• _TASK DESCRIPTION_:
Figure out how many lines of the material below contain the word "built". Answer with the number only.

Segment Start: RECORDS PROVIDED

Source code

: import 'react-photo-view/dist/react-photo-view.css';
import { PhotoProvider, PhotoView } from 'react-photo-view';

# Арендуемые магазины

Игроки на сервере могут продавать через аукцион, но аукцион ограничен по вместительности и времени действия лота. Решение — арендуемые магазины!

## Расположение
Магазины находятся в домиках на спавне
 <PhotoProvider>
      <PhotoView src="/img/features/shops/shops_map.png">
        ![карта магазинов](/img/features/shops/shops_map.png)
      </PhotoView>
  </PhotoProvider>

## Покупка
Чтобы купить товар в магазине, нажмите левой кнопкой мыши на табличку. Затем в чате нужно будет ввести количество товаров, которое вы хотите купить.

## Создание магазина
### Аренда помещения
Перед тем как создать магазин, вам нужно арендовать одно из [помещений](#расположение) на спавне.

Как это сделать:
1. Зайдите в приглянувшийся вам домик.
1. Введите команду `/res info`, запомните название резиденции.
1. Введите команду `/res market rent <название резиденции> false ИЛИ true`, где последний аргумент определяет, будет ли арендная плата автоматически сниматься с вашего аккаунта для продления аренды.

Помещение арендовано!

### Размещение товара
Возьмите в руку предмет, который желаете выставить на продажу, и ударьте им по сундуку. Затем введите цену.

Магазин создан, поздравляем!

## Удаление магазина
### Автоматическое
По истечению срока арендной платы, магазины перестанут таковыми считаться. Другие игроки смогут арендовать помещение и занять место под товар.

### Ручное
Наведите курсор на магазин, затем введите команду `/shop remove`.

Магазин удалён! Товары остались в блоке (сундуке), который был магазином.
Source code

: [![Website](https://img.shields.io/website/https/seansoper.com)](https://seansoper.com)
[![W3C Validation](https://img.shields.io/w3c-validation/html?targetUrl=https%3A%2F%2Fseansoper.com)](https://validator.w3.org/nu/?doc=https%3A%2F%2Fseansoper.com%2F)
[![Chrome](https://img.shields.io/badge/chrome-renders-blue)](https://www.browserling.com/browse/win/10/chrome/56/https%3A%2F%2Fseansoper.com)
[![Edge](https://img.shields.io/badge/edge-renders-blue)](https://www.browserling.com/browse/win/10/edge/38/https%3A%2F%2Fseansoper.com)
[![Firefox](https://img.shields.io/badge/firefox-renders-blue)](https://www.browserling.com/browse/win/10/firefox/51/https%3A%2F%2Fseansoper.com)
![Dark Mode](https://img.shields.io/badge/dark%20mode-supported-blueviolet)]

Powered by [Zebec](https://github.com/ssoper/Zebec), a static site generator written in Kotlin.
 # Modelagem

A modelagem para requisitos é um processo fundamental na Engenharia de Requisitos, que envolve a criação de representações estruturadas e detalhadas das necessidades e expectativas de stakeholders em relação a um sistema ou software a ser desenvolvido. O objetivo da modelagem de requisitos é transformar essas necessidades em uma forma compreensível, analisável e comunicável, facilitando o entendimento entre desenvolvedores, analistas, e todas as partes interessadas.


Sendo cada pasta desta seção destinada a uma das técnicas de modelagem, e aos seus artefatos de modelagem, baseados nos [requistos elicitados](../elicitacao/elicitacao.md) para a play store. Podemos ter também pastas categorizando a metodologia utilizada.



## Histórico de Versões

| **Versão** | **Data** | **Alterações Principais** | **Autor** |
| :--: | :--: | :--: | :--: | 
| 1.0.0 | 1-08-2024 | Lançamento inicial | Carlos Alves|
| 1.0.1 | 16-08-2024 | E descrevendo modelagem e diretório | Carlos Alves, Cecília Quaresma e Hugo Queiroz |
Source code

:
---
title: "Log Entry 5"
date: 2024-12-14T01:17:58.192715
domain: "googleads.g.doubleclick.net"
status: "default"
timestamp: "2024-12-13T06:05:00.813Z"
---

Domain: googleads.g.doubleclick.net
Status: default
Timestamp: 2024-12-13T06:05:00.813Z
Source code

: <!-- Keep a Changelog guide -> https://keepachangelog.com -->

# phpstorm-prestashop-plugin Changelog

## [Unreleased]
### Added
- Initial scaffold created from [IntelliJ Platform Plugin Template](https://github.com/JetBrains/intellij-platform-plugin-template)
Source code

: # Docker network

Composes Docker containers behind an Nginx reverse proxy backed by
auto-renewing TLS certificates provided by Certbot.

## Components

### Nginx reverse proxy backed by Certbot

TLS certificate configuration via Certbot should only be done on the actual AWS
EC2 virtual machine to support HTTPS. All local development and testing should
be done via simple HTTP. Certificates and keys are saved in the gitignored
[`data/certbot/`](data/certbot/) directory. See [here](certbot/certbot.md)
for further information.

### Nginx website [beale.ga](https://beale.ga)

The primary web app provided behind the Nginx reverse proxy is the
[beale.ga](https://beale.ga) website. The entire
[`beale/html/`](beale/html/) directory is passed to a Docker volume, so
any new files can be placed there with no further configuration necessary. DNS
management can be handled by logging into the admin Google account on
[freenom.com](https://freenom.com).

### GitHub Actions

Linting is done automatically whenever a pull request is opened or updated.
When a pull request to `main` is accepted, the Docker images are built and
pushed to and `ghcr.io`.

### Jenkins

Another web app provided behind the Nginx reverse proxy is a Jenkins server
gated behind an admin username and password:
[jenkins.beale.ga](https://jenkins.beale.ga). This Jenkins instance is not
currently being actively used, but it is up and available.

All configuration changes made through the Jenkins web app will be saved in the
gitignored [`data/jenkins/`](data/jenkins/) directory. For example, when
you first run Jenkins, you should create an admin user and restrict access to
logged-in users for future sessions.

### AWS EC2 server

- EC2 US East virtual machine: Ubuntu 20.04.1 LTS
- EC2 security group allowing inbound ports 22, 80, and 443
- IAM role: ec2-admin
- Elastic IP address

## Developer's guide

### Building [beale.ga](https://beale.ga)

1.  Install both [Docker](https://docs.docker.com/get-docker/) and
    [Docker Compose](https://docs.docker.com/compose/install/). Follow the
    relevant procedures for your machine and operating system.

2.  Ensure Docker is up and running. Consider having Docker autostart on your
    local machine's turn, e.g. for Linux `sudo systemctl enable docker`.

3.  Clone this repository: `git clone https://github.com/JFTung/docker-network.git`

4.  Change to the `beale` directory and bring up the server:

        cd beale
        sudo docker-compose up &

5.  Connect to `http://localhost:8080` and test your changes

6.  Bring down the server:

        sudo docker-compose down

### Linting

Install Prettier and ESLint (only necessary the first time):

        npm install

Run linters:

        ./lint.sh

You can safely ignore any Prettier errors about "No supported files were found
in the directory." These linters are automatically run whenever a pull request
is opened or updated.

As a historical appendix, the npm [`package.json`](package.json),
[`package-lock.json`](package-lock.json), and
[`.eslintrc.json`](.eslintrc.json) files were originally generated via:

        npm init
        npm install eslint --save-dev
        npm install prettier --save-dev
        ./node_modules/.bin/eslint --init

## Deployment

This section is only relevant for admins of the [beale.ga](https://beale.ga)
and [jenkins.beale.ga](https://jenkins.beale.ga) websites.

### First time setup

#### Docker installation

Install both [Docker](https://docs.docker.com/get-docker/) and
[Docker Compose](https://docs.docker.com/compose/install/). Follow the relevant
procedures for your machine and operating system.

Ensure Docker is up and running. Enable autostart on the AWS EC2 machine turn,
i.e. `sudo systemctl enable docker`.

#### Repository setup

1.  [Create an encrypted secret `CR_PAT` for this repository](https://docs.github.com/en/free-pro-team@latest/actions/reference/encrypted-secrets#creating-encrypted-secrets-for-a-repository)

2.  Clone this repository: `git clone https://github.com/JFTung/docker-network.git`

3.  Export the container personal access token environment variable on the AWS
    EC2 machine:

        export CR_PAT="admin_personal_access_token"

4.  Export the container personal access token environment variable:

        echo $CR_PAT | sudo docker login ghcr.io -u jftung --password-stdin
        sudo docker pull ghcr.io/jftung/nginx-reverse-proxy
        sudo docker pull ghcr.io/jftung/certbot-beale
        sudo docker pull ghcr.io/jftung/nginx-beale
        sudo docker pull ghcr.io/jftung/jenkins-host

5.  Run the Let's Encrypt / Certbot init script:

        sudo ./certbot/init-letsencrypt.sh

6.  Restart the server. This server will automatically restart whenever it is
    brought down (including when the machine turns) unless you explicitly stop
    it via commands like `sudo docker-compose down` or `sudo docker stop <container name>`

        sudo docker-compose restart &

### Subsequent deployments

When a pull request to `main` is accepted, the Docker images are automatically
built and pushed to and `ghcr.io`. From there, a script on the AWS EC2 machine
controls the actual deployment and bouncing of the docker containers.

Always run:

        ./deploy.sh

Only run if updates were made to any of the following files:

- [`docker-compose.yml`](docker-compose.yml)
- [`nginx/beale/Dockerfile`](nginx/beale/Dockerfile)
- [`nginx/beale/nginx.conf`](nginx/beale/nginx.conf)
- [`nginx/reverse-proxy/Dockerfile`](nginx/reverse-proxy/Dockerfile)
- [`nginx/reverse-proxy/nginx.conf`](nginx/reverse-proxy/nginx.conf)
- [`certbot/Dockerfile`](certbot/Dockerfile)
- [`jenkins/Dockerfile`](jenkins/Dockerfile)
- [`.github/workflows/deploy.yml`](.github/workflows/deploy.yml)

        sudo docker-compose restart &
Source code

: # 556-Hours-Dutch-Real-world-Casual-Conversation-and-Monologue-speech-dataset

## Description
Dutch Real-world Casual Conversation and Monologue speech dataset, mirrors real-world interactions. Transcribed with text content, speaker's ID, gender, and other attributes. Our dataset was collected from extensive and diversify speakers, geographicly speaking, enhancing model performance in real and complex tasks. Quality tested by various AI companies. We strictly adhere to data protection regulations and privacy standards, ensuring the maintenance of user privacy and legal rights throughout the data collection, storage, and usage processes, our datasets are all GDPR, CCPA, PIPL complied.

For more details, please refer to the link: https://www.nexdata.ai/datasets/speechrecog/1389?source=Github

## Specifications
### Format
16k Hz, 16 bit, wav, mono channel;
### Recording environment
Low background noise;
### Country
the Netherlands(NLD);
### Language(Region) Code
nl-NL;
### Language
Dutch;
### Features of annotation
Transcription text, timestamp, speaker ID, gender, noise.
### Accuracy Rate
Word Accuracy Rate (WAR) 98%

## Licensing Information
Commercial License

Segment End: RECORDS PROVIDED

• _THE ANSWER_:
2